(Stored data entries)

○ ○ ○ ○

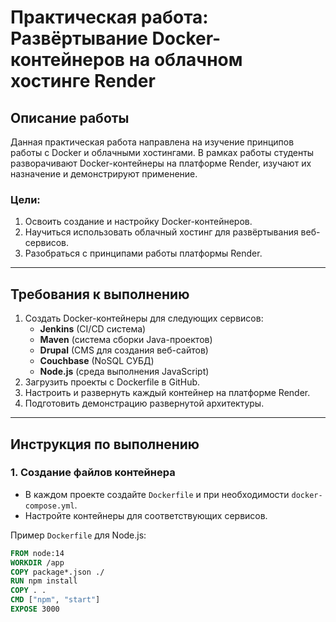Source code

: # Практическая работа: Развёртывание Docker-контейнеров на облачном хостинге Render

## Описание работы
Данная практическая работа направлена на изучение принципов работы с Docker и облачными хостингами. В рамках работы студенты разворачивают Docker-контейнеры на платформе Render, изучают их назначение и демонстрируют применение.

### Цели:
1. Освоить создание и настройку Docker-контейнеров.
2. Научиться использовать облачный хостинг для развёртывания веб-сервисов.
3. Разобраться с принципами работы платформы Render.

---

## Требования к выполнению
1. Создать Docker-контейнеры для следующих сервисов:
   - **Jenkins** (CI/CD система)
   - **Maven** (система сборки Java-проектов)
   - **Drupal** (CMS для создания веб-сайтов)
   - **Couchbase** (NoSQL СУБД)
   - **Node.js** (среда выполнения JavaScript)
2. Загрузить проекты с Dockerfile в GitHub.
3. Настроить и развернуть каждый контейнер на платформе Render.
4. Подготовить демонстрацию развернутой архитектуры.

---

## Инструкция по выполнению

### 1. Создание файлов контейнера
- В каждом проекте создайте `Dockerfile` и при необходимости `docker-compose.yml`.
- Настройте контейнеры для соответствующих сервисов.

Пример `Dockerfile` для Node.js:
```dockerfile
FROM node:14
WORKDIR /app
COPY package*.json ./
RUN npm install
COPY . .
CMD ["npm", "start"]
EXPOSE 3000
```
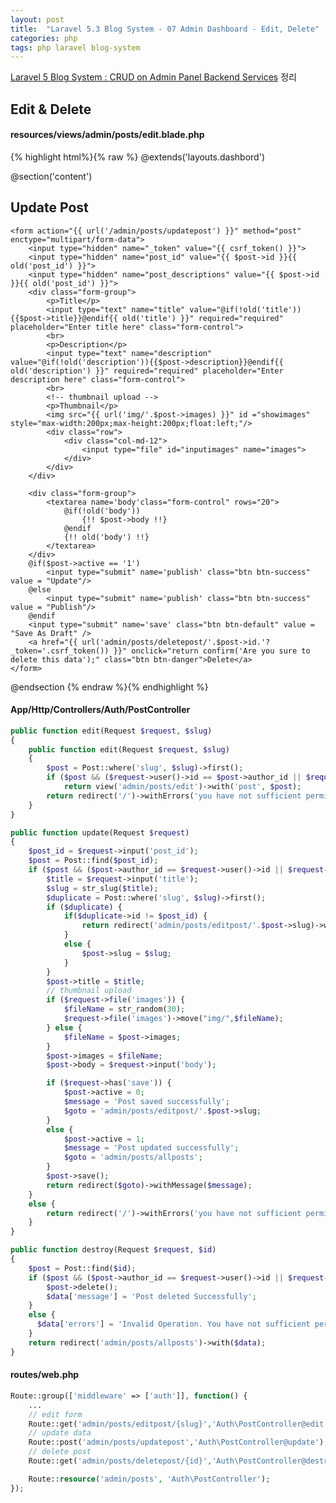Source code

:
 ```yaml
---
layout: post
title:  "Laravel 5.3 Blog System - 07 Admin Dashboard - Edit, Delete"
categories: php
tags: php laravel blog-system
---
```

[Laravel 5 Blog System : CRUD on Admin Panel Backend Services](http://www.hc-kr.com/2016/11/laravel-5-blog-system-crud-on-admin-panel.html) 정리

## Edit & Delete

#### resources/views/admin/posts/edit.blade.php
{% highlight html%}{% raw %}
@extends('layouts.dashbord')

@section('content')
    <h2>Update Post</h2>
    <script type="text/javascript" src="//cdn.tinymce.com/4/tinymce.min.js"></script>
    <script type="text/javascript">
    tinymce.init({
        selector : "textarea",
        plugins : ["advlist autolink lists link image charmap print preview anchor", "searchreplace visualblocks code fullscreen", "insertdatetime media table contextmenu paste"],
        toolbar : "insertfile undo redo | styleselect | bold italic | alignleft aligncenter alignright alignjustify | bullist numlist outdent indent | link image"
    });
    </script>

    <form action="{{ url('/admin/posts/updatepost') }}" method="post" enctype="multipart/form-data">
        <input type="hidden" name="_token" value="{{ csrf_token() }}">
        <input type="hidden" name="post_id" value="{{ $post->id }}{{ old('post_id') }}">
        <input type="hidden" name="post_descriptions" value="{{ $post->id }}{{ old('post_id') }}">
        <div class="form-group">
            <p>Title</p>
            <input type="text" name="title" value="@if(!old('title')){{$post->title}}@endif{{ old('title') }}" required="required" placeholder="Enter title here" class="form-control">
            <br>
            <p>Description</p>
            <input type="text" name="description" value="@if(!old('description')){{$post->description}}@endif{{ old('description') }}" required="required" placeholder="Enter description here" class="form-control">
            <br>
            <!-- thumbnail upload -->
            <p>Thumbnail</p>
            <img src="{{ url('img/'.$post->images) }}" id ="showimages" style="max-width:200px;max-height:200px;float:left;"/>
            <div class="row">
                <div class="col-md-12">
                    <input type="file" id="inputimages" name="images">
                </div>
            </div>
        </div>

        <div class="form-group">
            <textarea name='body'class="form-control" rows="20">
                @if(!old('body'))
                    {!! $post->body !!}
                @endif
                {!! old('body') !!}
            </textarea>
        </div>
        @if($post->active == '1')
            <input type="submit" name='publish' class="btn btn-success" value = "Update"/>
        @else
            <input type="submit" name='publish' class="btn btn-success" value = "Publish"/>
        @endif
        <input type="submit" name='save' class="btn btn-default" value = "Save As Draft" />
        <a href="{{ url('admin/posts/deletepost/'.$post->id.'?_token='.csrf_token()) }}" onclick="return confirm('Are you sure to delete this data');" class="btn btn-danger">Delete</a>
    </form>
@endsection
{% endraw %}{% endhighlight %}

#### App/Http/Controllers/Auth/PostController
```php
public function edit(Request $request, $slug)
{
    public function edit(Request $request, $slug)
    {
        $post = Post::where('slug', $slug)->first();
        if ($post && ($request->user()->id == $post->author_id || $request->user()->is_admin()))
            return view('admin/posts/edit')->with('post', $post);
        return redirect('/')->withErrors('you have not sufficient permissions');
    }
}

public function update(Request $request)
{
    $post_id = $request->input('post_id');
    $post = Post::find($post_id);
    if ($post && ($post->author_id == $request->user()->id || $request->user()->is_admin())) {
        $title = $request->input('title');
        $slug = str_slug($title);
        $duplicate = Post::where('slug', $slug)->first();
        if ($duplicate) {
            if($duplicate->id != $post_id) {
                return redirect('admin/posts/editpost/'.$post->slug)->withErrors('Title already exists.')->withInput();
            }
            else {
                $post->slug = $slug;
            }
        }
        $post->title = $title;
        // thumbnail upload
        if ($request->file('images')) {
            $fileName = str_random(30);
            $request->file('images')->move("img/",$fileName);
        } else {
            $fileName = $post->images;
        }
        $post->images = $fileName;
        $post->body = $request->input('body');

        if ($request->has('save')) {
            $post->active = 0;
            $message = 'Post saved successfully';
            $goto = 'admin/posts/editpost/'.$post->slug;
        }
        else {
            $post->active = 1;
            $message = 'Post updated successfully';
            $goto = 'admin/posts/allposts';
        }
        $post->save();
        return redirect($goto)->withMessage($message);
    }
    else {
        return redirect('/')->withErrors('you have not sufficient permissions');
    }
}

public function destroy(Request $request, $id)
{
    $post = Post::find($id);
    if ($post && ($post->author_id == $request->user()->id || $request->user()->is_admin())) {
        $post->delete();
        $data['message'] = 'Post deleted Successfully';
    }
    else {
      $data['errors'] = 'Invalid Operation. You have not sufficient permissions';
    }
    return redirect('admin/posts/allposts')->with($data);
}
```

#### routes/web.php
```php
Route::group(['middleware' => ['auth']], function() {
    ...
    // edit form
    Route::get('admin/posts/editpost/{slug}','Auth\PostController@edit');
    // update data
    Route::post('admin/posts/updatepost','Auth\PostController@update');
    // delete post
    Route::get('admin/posts/deletepost/{id}','Auth\PostController@destroy');

    Route::resource('admin/posts', 'Auth\PostController');
});
```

○ ○ ○ ○

What is needed is an exact copy of every record above, minus the images.

Source code

: # Практическая работа: Развёртывание Docker-контейнеров на облачном хостинге Render

## Описание работы
Данная практическая работа направлена на изучение принципов работы с Docker и облачными хостингами. В рамках работы студенты разворачивают Docker-контейнеры на платформе Render, изучают их назначение и демонстрируют применение.

### Цели:
1. Освоить создание и настройку Docker-контейнеров.
2. Научиться использовать облачный хостинг для развёртывания веб-сервисов.
3. Разобраться с принципами работы платформы Render.

---

## Требования к выполнению
1. Создать Docker-контейнеры для следующих сервисов:
   - **Jenkins** (CI/CD система)
   - **Maven** (система сборки Java-проектов)
   - **Drupal** (CMS для создания веб-сайтов)
   - **Couchbase** (NoSQL СУБД)
   - **Node.js** (среда выполнения JavaScript)
2. Загрузить проекты с Dockerfile в GitHub.
3. Настроить и развернуть каждый контейнер на платформе Render.
4. Подготовить демонстрацию развернутой архитектуры.

---

## Инструкция по выполнению

### 1. Создание файлов контейнера
- В каждом проекте создайте `Dockerfile` и при необходимости `docker-compose.yml`.
- Настройте контейнеры для соответствующих сервисов.

Пример `Dockerfile` для Node.js:
```dockerfile
FROM node:14
WORKDIR /app
COPY package*.json ./
RUN npm install
COPY . .
CMD ["npm", "start"]
EXPOSE 3000
```
Source code

:
 ```yaml
---
layout: post
title:  "Laravel 5.3 Blog System - 07 Admin Dashboard - Edit, Delete"
categories: php
tags: php laravel blog-system
---
```

[Laravel 5 Blog System : CRUD on Admin Panel Backend Services](http://www.hc-kr.com/2016/11/laravel-5-blog-system-crud-on-admin-panel.html) 정리

## Edit & Delete

#### resources/views/admin/posts/edit.blade.php
{% highlight html%}{% raw %}
@extends('layouts.dashbord')

@section('content')
    <h2>Update Post</h2>
    <script type="text/javascript" src="//cdn.tinymce.com/4/tinymce.min.js"></script>
    <script type="text/javascript">
    tinymce.init({
        selector : "textarea",
        plugins : ["advlist autolink lists link image charmap print preview anchor", "searchreplace visualblocks code fullscreen", "insertdatetime media table contextmenu paste"],
        toolbar : "insertfile undo redo | styleselect | bold italic | alignleft aligncenter alignright alignjustify | bullist numlist outdent indent | link image"
    });
    </script>

    <form action="{{ url('/admin/posts/updatepost') }}" method="post" enctype="multipart/form-data">
        <input type="hidden" name="_token" value="{{ csrf_token() }}">
        <input type="hidden" name="post_id" value="{{ $post->id }}{{ old('post_id') }}">
        <input type="hidden" name="post_descriptions" value="{{ $post->id }}{{ old('post_id') }}">
        <div class="form-group">
            <p>Title</p>
            <input type="text" name="title" value="@if(!old('title')){{$post->title}}@endif{{ old('title') }}" required="required" placeholder="Enter title here" class="form-control">
            <br>
            <p>Description</p>
            <input type="text" name="description" value="@if(!old('description')){{$post->description}}@endif{{ old('description') }}" required="required" placeholder="Enter description here" class="form-control">
            <br>
            <!-- thumbnail upload -->
            <p>Thumbnail</p>
            <img src="{{ url('img/'.$post->images) }}" id ="showimages" style="max-width:200px;max-height:200px;float:left;"/>
            <div class="row">
                <div class="col-md-12">
                    <input type="file" id="inputimages" name="images">
                </div>
            </div>
        </div>

        <div class="form-group">
            <textarea name='body'class="form-control" rows="20">
                @if(!old('body'))
                    {!! $post->body !!}
                @endif
                {!! old('body') !!}
            </textarea>
        </div>
        @if($post->active == '1')
            <input type="submit" name='publish' class="btn btn-success" value = "Update"/>
        @else
            <input type="submit" name='publish' class="btn btn-success" value = "Publish"/>
        @endif
        <input type="submit" name='save' class="btn btn-default" value = "Save As Draft" />
        <a href="{{ url('admin/posts/deletepost/'.$post->id.'?_token='.csrf_token()) }}" onclick="return confirm('Are you sure to delete this data');" class="btn btn-danger">Delete</a>
    </form>
@endsection
{% endraw %}{% endhighlight %}

#### App/Http/Controllers/Auth/PostController
```php
public function edit(Request $request, $slug)
{
    public function edit(Request $request, $slug)
    {
        $post = Post::where('slug', $slug)->first();
        if ($post && ($request->user()->id == $post->author_id || $request->user()->is_admin()))
            return view('admin/posts/edit')->with('post', $post);
        return redirect('/')->withErrors('you have not sufficient permissions');
    }
}

public function update(Request $request)
{
    $post_id = $request->input('post_id');
    $post = Post::find($post_id);
    if ($post && ($post->author_id == $request->user()->id || $request->user()->is_admin())) {
        $title = $request->input('title');
        $slug = str_slug($title);
        $duplicate = Post::where('slug', $slug)->first();
        if ($duplicate) {
            if($duplicate->id != $post_id) {
                return redirect('admin/posts/editpost/'.$post->slug)->withErrors('Title already exists.')->withInput();
            }
            else {
                $post->slug = $slug;
            }
        }
        $post->title = $title;
        // thumbnail upload
        if ($request->file('images')) {
            $fileName = str_random(30);
            $request->file('images')->move("img/",$fileName);
        } else {
            $fileName = $post->images;
        }
        $post->images = $fileName;
        $post->body = $request->input('body');

        if ($request->has('save')) {
            $post->active = 0;
            $message = 'Post saved successfully';
            $goto = 'admin/posts/editpost/'.$post->slug;
        }
        else {
            $post->active = 1;
            $message = 'Post updated successfully';
            $goto = 'admin/posts/allposts';
        }
        $post->save();
        return redirect($goto)->withMessage($message);
    }
    else {
        return redirect('/')->withErrors('you have not sufficient permissions');
    }
}

public function destroy(Request $request, $id)
{
    $post = Post::find($id);
    if ($post && ($post->author_id == $request->user()->id || $request->user()->is_admin())) {
        $post->delete();
        $data['message'] = 'Post deleted Successfully';
    }
    else {
      $data['errors'] = 'Invalid Operation. You have not sufficient permissions';
    }
    return redirect('admin/posts/allposts')->with($data);
}
```

#### routes/web.php
```php
Route::group(['middleware' => ['auth']], function() {
    ...
    // edit form
    Route::get('admin/posts/editpost/{slug}','Auth\PostController@edit');
    // update data
    Route::post('admin/posts/updatepost','Auth\PostController@update');
    // delete post
    Route::get('admin/posts/deletepost/{id}','Auth\PostController@destroy');

    Route::resource('admin/posts', 'Auth\PostController');
});
```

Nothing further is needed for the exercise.